Russian Silver Age poetry translation series, 50/?
I knew that for the fiftieth poem in this series, I wanted something a bit longer and from one of the major poets of the Silver Age. This is perhaps one of the two most famous poems of Alexander Blok (the other probably being “Night, street, streetlight, drugstore…”) and for a while, I was not sure I could pull it off at all. I had to decide to be lot more free in my translation than I usually am, and focus on capturing the image Blok had in mind, as I see it, rather than his exact wording. I still try to keep the repeated or similar words where he had repeated them.
In the spring of 1906, from the recollections of his friends, Blok was prone to going daily to the cheap dive bars in Ozerki, then a small and somewhat disreputable suburb of St. Petersburg.
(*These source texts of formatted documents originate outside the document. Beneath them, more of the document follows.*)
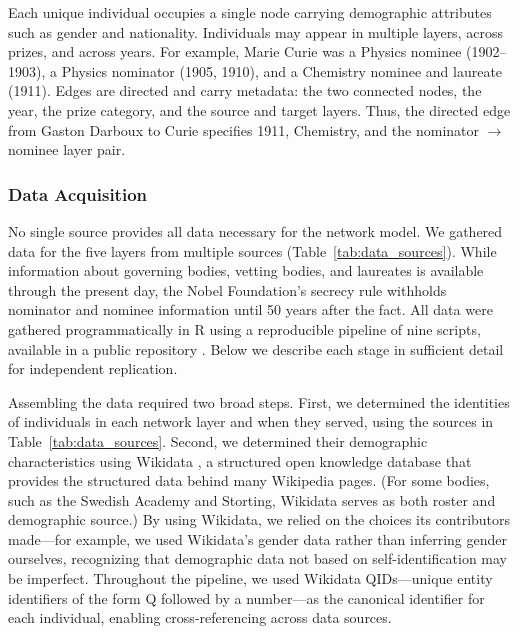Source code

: \documentclass[12pt]{article}
\begin{document}
Each unique individual occupies a single node carrying demographic attributes such as gender and nationality. Individuals may appear in multiple layers, across prizes, and across years. For example, Marie Curie was a Physics nominee (1902--1903), a Physics nominator (1905, 1910), and a Chemistry nominee and laureate (1911). Edges are directed and carry metadata: the two connected nodes, the year, the prize category, and the source and target layers. Thus, the directed edge from Gaston Darboux to Curie specifies 1911, Chemistry, and the nominator $\to$ nominee layer pair.

\subsubsection*{Data Acquisition}

No single source provides all data necessary for the network model. We gathered data for the five layers from multiple sources (Table~\ref{tab:data_sources}). While information about governing bodies, vetting bodies, and laureates is available through the present day, the Nobel Foundation's secrecy rule withholds nominator and nominee information until 50 years after the fact. All data were gathered programmatically in R using a reproducible pipeline of nine scripts, available in a public repository \cite{nobelgithub}. Below we describe each stage in sufficient detail for independent replication.

Assembling the data required two broad steps. First, we determined the identities of individuals in each network layer and when they served, using the sources in Table~\ref{tab:data_sources}. Second, we determined their demographic characteristics using Wikidata \cite{wikidata}, a structured open knowledge database that provides the structured data behind many Wikipedia pages. (For some bodies, such as the Swedish Academy and Storting, Wikidata serves as both roster and demographic source.) By using Wikidata, we relied on the choices its contributors made---for example, we used Wikidata's gender data rather than inferring gender ourselves, recognizing that demographic data not based on self-identification may be imperfect. Throughout the pipeline, we used Wikidata QIDs---unique entity identifiers of the form Q followed by a number---as the canonical identifier for each individual, enabling cross-referencing across data sources.
\end{document}
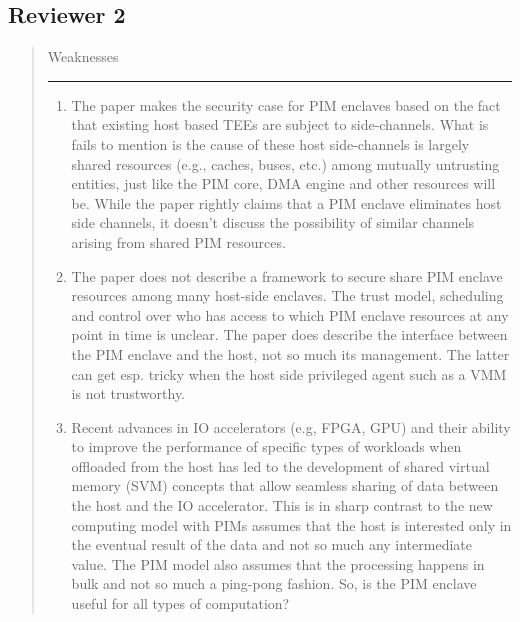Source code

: \documentclass[11pt]{article}
\begin{document}
\subsection{Reviewer 2}
\label{sec:orgbd4493e}
\begin{quote}
Weaknesses

\noindent\rule{\textwidth}{0.5pt}
\begin{enumerate}
\item The paper makes the security case for PIM enclaves based on the fact that existing host based TEEs are subject to side-channels. What is fails to mention is the cause of these host side-channels is largely shared resources (e.g., caches, buses, etc.) among mutually untrusting entities, just like the PIM core, DMA engine and other resources will be. While the paper rightly claims that a PIM enclave eliminates host side channels, it doesn't discuss the possibility of similar channels arising from shared PIM resources.

\item The paper does not describe a framework to secure share PIM enclave resources among many host-side enclaves. The trust model, scheduling and control over who has access to which PIM enclave resources at any point in time is unclear. The paper does describe the interface between the PIM enclave and the host, not so much its management. The latter can get esp. tricky when the host side privileged agent such as a VMM is not trustworthy.

\item Recent advances in IO accelerators (e.g, FPGA, GPU) and their ability to improve the performance of specific types of workloads when offloaded from the host has led to the development of shared virtual memory (SVM) concepts that allow seamless sharing of data between the host and the IO accelerator. This is in sharp contrast to the new computing model with PIMs assumes that the host is interested only in the eventual result of the data and not so much any intermediate value. The PIM model also assumes that the processing happens in bulk and not so much a ping-pong fashion. So, is the PIM enclave useful for all types of computation?


\end{enumerate}
\end{quote}
\end{document}

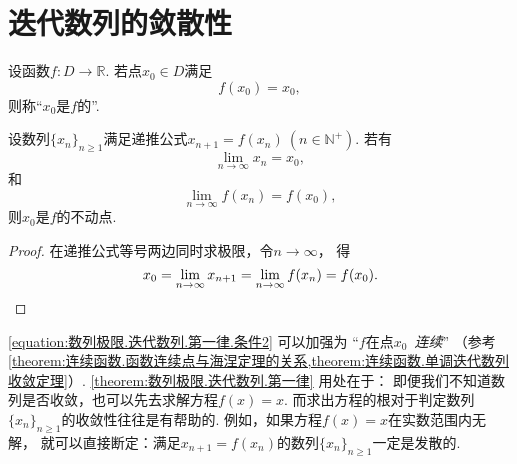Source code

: \section{迭代数列的敛散性}
\begin{definition}\label{definition:迭代数列.不动点}
设函数\(f\colon D\to\mathbb{R}\).
若点\(x_0 \in D\)满足\[
	f(x_0) = x_0,
\]
则称“\(x_0\)是\(f\)的”.
\end{definition}
\begin{proposition}\label{theorem:数列极限.迭代数列.第一律}
设数列\(\{x_n\}_{n\geq1}\)满足递推公式\(x_{n+1} = f(x_n)\ (n\in\mathbb{N}^+)\).
若有\[%
	\lim_{n\to\infty} x_n = x_0,
\]和\begin{equation}\label{equation:数列极限.迭代数列.第一律.条件2}
	\lim_{n\to\infty} f(x_n) = f(x_0),
\end{equation}
则\(x_0\)是\(f\)的不动点.
\begin{proof}
在递推公式等号两边同时求极限，令\(n\to\infty\)，
得\[
	x_0 = \lim_{n\to\infty} x_{n+1} = \lim_{n\to\infty} f(x_n) = f(x_0).
	\qedhere
\]
\end{proof}
\end{proposition}
\begin{remark}
\cref{equation:数列极限.迭代数列.第一律.条件2} 可以加强为
“\(f\)在点\(x_0\)~\emph{连续}”
（参考\cref{theorem:连续函数.函数连续点与海涅定理的关系,theorem:连续函数.单调迭代数列收敛定理}）.
\cref{theorem:数列极限.迭代数列.第一律} 用处在于：
即便我们不知道数列是否收敛，也可以先去求解方程\(f(x) = x\).
而求出方程的根对于判定数列\(\{x_n\}_{n\geq1}\)的收敛性往往是有帮助的.
例如，如果方程\(f(x) = x\)在实数范围内无解，
就可以直接断定：满足\(x_{n+1} = f(x_n)\)的数列\(\{x_n\}_{n\geq1}\)一定是发散的.
\end{remark}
They tell that he had a particular favourite restaurant near the railway station that he would sit and drink in for hours. He was convinced that to get new life experiences, he had to sink to “life’s dirty bottom.” But it was probably a combination of boredom and depression.
According to Andrei Bely, one night Blok staggered home at midnight, his coat rumpled, grey in the face. When his wife Lubov Mendeleeva (daughter of the chemist Dmitri Mendeleev who first successfully organized the periodic table of the elements) asked why he had “turned to stone,” he replied, “Yes, Luba, I’m drunk,” and showed her a piece of paper on which he had scrawled the first two lines of the poem. Later, when the poem brought him fame, he would proudly show his friends the exact landmarks described in it. The literary scholar Konstantin Mochulin said that the poem brought Blok fame, but it was bought at a high price.
Most literary scholars concur that there is no real-life analogue of the mysterious lady in the poem: she is intended either as wholly a drunken dream, or the vision through an alcoholic haze of an ordinary low-class woman or streetwalker frequenting the dive bar.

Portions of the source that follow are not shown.